I discovered my son was cutting after he gouged his hand severely enough to require stitches. It was only after I asked him to wash his hands, and I pulled up his sleeves, that I saw the other marks.
What did I do wrong as a parent?
That is what I asked myself. I was angry and confused. Why would he cut himself? Why would anyone want to deliberately hurt themselves? What I didn’t know was that his internal pain was far greater than anything he could have done to himself physically. I didn’t know that he had been suffering inside for many years and that he had buried his misery deeper and deeper only to have it turn into self-hatred and spill out from self-inflicted wounds. I didn’t know that watching himself bleed helped him feel real, in control, and sane. I didn’t know that every day my child fought to keep himself alive. Every day he won his battle and I never knew there was a fight.
After the anger vanished, I wondered why I didn’t notice that my child needed help. I wondered why he didn’t or couldn’t or wouldn’t come to me and tell me about his torment.

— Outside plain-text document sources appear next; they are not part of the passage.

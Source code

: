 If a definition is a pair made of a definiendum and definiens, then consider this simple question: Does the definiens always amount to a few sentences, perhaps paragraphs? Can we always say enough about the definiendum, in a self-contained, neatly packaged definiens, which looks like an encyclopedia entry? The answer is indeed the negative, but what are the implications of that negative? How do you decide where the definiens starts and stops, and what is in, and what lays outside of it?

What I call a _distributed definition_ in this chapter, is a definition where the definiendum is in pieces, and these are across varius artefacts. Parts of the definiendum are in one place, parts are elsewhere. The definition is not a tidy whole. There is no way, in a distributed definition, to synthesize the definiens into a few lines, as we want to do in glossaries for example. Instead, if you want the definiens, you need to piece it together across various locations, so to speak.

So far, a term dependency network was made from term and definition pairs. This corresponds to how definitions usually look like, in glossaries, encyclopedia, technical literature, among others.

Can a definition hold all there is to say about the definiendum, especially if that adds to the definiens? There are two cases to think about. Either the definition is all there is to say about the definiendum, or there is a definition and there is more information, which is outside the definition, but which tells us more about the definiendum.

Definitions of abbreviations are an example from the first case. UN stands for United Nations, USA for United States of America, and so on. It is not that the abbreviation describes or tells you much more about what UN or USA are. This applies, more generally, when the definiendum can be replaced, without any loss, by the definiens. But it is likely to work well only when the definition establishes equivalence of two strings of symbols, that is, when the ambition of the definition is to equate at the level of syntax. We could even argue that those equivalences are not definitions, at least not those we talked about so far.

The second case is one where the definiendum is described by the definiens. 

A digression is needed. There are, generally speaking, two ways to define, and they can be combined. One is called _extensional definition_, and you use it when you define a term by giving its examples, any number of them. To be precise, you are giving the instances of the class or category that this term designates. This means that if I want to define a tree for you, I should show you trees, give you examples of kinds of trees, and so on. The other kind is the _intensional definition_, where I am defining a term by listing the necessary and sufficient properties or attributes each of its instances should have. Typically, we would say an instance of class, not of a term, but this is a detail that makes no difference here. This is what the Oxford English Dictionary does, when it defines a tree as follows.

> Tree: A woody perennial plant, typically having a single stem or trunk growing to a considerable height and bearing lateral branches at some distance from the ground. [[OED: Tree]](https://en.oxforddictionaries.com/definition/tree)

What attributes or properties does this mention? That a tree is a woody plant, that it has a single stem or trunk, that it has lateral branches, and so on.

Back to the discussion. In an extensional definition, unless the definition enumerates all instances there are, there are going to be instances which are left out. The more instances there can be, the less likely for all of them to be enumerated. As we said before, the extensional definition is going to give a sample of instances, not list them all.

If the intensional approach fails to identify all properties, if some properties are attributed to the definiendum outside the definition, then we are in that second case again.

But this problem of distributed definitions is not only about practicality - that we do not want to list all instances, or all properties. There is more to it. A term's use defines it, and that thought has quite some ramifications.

That is when the blame started.
I blamed myself for not being a good enough mother. I blamed myself that my sweet boy didn’t think I would understand how he felt. I blamed myself that maybe I was too busy or too self-involved or too anything other than the “perfect mother.” I blamed myself that I didn’t know. I believed I should have known. This was my child. Wasn’t I supposed to have some kind of intuition about these things? Wasn’t I supposed to protect my child from all the harm that came into his life, but how could I protect him from himself? How could I take away my child’s pain when I didn’t even know it was there?
How does a parent of a self-harmer heal from the physical pain inflicted on their soul? One small step at a time.
I had many steps to take and lessons to learn along the way. I learned how to validate my son’s feelings so he felt heard, acknowledged, understood, and accepted. I learned that I needed counseling just as much as he did. I learned that I could not fix his behavior; he would have to want to do that for himself. I learned that I didn’t have to be the “perfect mother,” just one that listened to what her child had to say, didn’t judge the choices he made, and loved him unconditionally.
With each step I not only helped myself, but I helped my son. I stood by his side, I helped him through difficult times, I counseled him, and I also reluctantly stood back and let him make mistakes, and each time he faltered, each time he fell, he would get up and start over.
I learned that being a parent wasn’t what I had dreamed it would be, instead it was painful, brutal, arduous, and exhausting. But being a parent was also rewarding and fulfilling and no matter what obstacles I had to face, being a parent always required love and acceptance, that is a true parent, where you learn that you can trade pain for love.